---------- Extracted material ----------

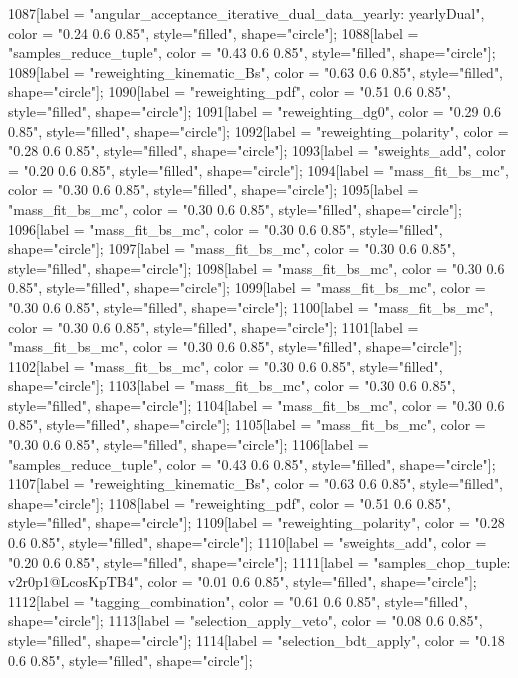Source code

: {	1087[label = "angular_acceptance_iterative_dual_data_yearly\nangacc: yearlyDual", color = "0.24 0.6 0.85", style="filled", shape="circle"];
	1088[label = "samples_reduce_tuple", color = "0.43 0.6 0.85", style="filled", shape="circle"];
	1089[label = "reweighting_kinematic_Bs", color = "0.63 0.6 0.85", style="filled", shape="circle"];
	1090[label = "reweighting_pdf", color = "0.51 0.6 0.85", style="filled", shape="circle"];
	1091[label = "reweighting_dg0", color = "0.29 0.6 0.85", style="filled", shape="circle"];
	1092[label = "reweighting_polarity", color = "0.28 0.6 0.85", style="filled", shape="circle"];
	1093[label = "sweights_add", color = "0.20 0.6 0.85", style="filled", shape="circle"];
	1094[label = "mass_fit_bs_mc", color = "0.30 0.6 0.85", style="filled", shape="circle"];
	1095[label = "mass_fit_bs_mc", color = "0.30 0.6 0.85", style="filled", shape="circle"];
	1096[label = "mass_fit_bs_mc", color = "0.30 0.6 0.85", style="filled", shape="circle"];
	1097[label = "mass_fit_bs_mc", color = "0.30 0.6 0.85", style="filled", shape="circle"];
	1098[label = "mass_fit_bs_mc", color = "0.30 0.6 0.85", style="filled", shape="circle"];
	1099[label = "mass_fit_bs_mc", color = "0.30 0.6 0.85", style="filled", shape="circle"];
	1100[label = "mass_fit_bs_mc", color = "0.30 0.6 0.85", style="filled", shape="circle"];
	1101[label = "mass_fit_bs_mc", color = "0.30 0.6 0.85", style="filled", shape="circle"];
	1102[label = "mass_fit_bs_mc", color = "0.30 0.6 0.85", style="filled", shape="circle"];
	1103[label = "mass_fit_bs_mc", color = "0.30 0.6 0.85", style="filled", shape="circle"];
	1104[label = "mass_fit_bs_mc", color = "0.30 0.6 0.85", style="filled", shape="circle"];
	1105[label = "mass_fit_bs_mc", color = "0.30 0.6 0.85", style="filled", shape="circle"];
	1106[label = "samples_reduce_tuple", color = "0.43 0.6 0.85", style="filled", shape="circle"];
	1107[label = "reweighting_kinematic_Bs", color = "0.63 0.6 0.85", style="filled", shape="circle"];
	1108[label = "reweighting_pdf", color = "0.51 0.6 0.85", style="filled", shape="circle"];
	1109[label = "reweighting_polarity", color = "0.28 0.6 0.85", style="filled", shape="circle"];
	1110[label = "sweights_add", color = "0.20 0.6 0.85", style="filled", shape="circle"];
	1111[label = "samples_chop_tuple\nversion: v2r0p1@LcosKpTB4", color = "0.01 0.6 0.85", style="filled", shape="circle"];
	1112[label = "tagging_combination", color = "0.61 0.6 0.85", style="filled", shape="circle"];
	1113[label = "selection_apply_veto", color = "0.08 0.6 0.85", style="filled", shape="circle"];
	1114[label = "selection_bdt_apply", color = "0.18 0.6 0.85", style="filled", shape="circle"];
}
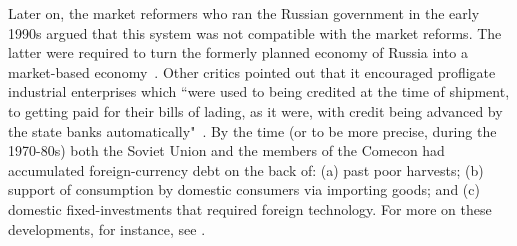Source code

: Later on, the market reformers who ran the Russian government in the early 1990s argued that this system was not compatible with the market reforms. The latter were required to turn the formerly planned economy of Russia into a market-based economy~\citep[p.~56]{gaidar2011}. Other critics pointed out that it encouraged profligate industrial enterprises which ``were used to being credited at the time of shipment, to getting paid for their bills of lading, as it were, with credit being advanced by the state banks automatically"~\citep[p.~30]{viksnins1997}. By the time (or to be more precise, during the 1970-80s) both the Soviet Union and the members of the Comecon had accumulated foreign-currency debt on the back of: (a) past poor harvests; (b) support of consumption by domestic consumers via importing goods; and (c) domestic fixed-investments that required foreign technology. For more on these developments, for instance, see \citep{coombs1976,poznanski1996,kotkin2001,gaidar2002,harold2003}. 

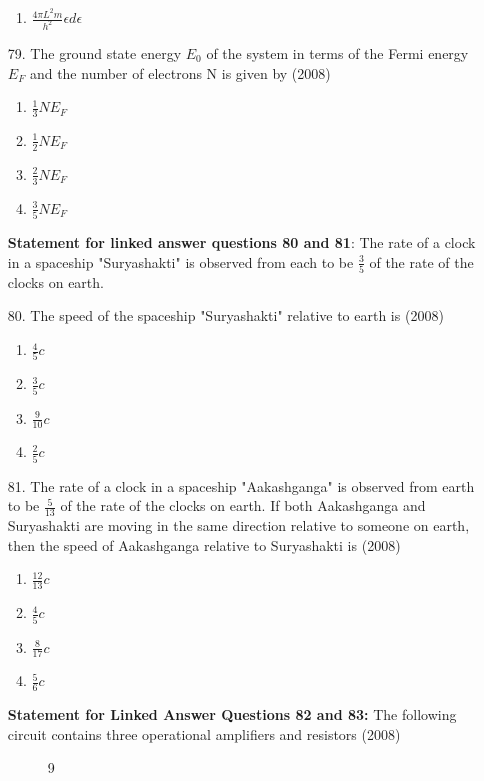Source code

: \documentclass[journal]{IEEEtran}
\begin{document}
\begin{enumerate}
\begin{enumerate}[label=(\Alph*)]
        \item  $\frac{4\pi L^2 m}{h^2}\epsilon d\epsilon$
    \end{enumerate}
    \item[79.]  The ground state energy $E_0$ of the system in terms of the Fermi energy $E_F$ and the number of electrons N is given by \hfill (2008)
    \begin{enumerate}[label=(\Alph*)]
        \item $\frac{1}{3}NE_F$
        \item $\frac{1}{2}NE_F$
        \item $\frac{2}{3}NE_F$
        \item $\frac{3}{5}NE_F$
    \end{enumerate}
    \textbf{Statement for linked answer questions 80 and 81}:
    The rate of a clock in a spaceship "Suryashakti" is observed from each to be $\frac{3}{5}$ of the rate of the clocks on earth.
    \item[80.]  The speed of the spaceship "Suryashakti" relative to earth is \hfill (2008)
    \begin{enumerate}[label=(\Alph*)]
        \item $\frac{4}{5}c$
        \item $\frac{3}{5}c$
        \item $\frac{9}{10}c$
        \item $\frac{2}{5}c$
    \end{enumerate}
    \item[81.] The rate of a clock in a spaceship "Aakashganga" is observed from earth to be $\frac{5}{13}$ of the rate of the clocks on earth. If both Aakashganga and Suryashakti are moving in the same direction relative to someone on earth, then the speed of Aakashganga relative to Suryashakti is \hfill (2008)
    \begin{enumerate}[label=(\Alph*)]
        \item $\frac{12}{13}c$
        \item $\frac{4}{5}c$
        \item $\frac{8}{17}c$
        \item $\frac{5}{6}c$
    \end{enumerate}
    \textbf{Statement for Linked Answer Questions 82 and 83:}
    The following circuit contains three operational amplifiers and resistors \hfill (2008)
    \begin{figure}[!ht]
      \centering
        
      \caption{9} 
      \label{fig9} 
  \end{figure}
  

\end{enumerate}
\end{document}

----------

→ **Assigned task**
Copy out the records above in full, exactly as written, but not the pictures.

→ **Task result**
Source code

: {	1087[label = "angular_acceptance_iterative_dual_data_yearly\nangacc: yearlyDual", color = "0.24 0.6 0.85", style="filled", shape="circle"];
	1088[label = "samples_reduce_tuple", color = "0.43 0.6 0.85", style="filled", shape="circle"];
	1089[label = "reweighting_kinematic_Bs", color = "0.63 0.6 0.85", style="filled", shape="circle"];
	1090[label = "reweighting_pdf", color = "0.51 0.6 0.85", style="filled", shape="circle"];
	1091[label = "reweighting_dg0", color = "0.29 0.6 0.85", style="filled", shape="circle"];
	1092[label = "reweighting_polarity", color = "0.28 0.6 0.85", style="filled", shape="circle"];
	1093[label = "sweights_add", color = "0.20 0.6 0.85", style="filled", shape="circle"];
	1094[label = "mass_fit_bs_mc", color = "0.30 0.6 0.85", style="filled", shape="circle"];
	1095[label = "mass_fit_bs_mc", color = "0.30 0.6 0.85", style="filled", shape="circle"];
	1096[label = "mass_fit_bs_mc", color = "0.30 0.6 0.85", style="filled", shape="circle"];
	1097[label = "mass_fit_bs_mc", color = "0.30 0.6 0.85", style="filled", shape="circle"];
	1098[label = "mass_fit_bs_mc", color = "0.30 0.6 0.85", style="filled", shape="circle"];
	1099[label = "mass_fit_bs_mc", color = "0.30 0.6 0.85", style="filled", shape="circle"];
	1100[label = "mass_fit_bs_mc", color = "0.30 0.6 0.85", style="filled", shape="circle"];
	1101[label = "mass_fit_bs_mc", color = "0.30 0.6 0.85", style="filled", shape="circle"];
	1102[label = "mass_fit_bs_mc", color = "0.30 0.6 0.85", style="filled", shape="circle"];
	1103[label = "mass_fit_bs_mc", color = "0.30 0.6 0.85", style="filled", shape="circle"];
	1104[label = "mass_fit_bs_mc", color = "0.30 0.6 0.85", style="filled", shape="circle"];
	1105[label = "mass_fit_bs_mc", color = "0.30 0.6 0.85", style="filled", shape="circle"];
	1106[label = "samples_reduce_tuple", color = "0.43 0.6 0.85", style="filled", shape="circle"];
	1107[label = "reweighting_kinematic_Bs", color = "0.63 0.6 0.85", style="filled", shape="circle"];
	1108[label = "reweighting_pdf", color = "0.51 0.6 0.85", style="filled", shape="circle"];
	1109[label = "reweighting_polarity", color = "0.28 0.6 0.85", style="filled", shape="circle"];
	1110[label = "sweights_add", color = "0.20 0.6 0.85", style="filled", shape="circle"];
	1111[label = "samples_chop_tuple\nversion: v2r0p1@LcosKpTB4", color = "0.01 0.6 0.85", style="filled", shape="circle"];
	1112[label = "tagging_combination", color = "0.61 0.6 0.85", style="filled", shape="circle"];
	1113[label = "selection_apply_veto", color = "0.08 0.6 0.85", style="filled", shape="circle"];
	1114[label = "selection_bdt_apply", color = "0.18 0.6 0.85", style="filled", shape="circle"];
}
Source code

: Later on, the market reformers who ran the Russian government in the early 1990s argued that this system was not compatible with the market reforms. The latter were required to turn the formerly planned economy of Russia into a market-based economy~\citep[p.~56]{gaidar2011}. Other critics pointed out that it encouraged profligate industrial enterprises which ``were used to being credited at the time of shipment, to getting paid for their bills of lading, as it were, with credit being advanced by the state banks automatically"~\citep[p.~30]{viksnins1997}. By the time (or to be more precise, during the 1970-80s) both the Soviet Union and the members of the Comecon had accumulated foreign-currency debt on the back of: (a) past poor harvests; (b) support of consumption by domestic consumers via importing goods; and (c) domestic fixed-investments that required foreign technology. For more on these developments, for instance, see \citep{coombs1976,poznanski1996,kotkin2001,gaidar2002,harold2003}. 

Source code

: \documentclass[journal]{IEEEtran}
\begin{document}
\begin{enumerate}
\begin{enumerate}[label=(\Alph*)]
        \item  $\frac{4\pi L^2 m}{h^2}\epsilon d\epsilon$
    \end{enumerate}
    \item[79.]  The ground state energy $E_0$ of the system in terms of the Fermi energy $E_F$ and the number of electrons N is given by \hfill (2008)
    \begin{enumerate}[label=(\Alph*)]
        \item $\frac{1}{3}NE_F$
        \item $\frac{1}{2}NE_F$
        \item $\frac{2}{3}NE_F$
        \item $\frac{3}{5}NE_F$
    \end{enumerate}
    \textbf{Statement for linked answer questions 80 and 81}:
    The rate of a clock in a spaceship "Suryashakti" is observed from each to be $\frac{3}{5}$ of the rate of the clocks on earth.
    \item[80.]  The speed of the spaceship "Suryashakti" relative to earth is \hfill (2008)
    \begin{enumerate}[label=(\Alph*)]
        \item $\frac{4}{5}c$
        \item $\frac{3}{5}c$
        \item $\frac{9}{10}c$
        \item $\frac{2}{5}c$
    \end{enumerate}
    \item[81.] The rate of a clock in a spaceship "Aakashganga" is observed from earth to be $\frac{5}{13}$ of the rate of the clocks on earth. If both Aakashganga and Suryashakti are moving in the same direction relative to someone on earth, then the speed of Aakashganga relative to Suryashakti is \hfill (2008)
    \begin{enumerate}[label=(\Alph*)]
        \item $\frac{12}{13}c$
        \item $\frac{4}{5}c$
        \item $\frac{8}{17}c$
        \item $\frac{5}{6}c$
    \end{enumerate}
    \textbf{Statement for Linked Answer Questions 82 and 83:}
    The following circuit contains three operational amplifiers and resistors \hfill (2008)
    \begin{figure}[!ht]
      \centering
        
      \caption{9} 
      \label{fig9} 
  \end{figure}
  

\end{enumerate}
\end{document}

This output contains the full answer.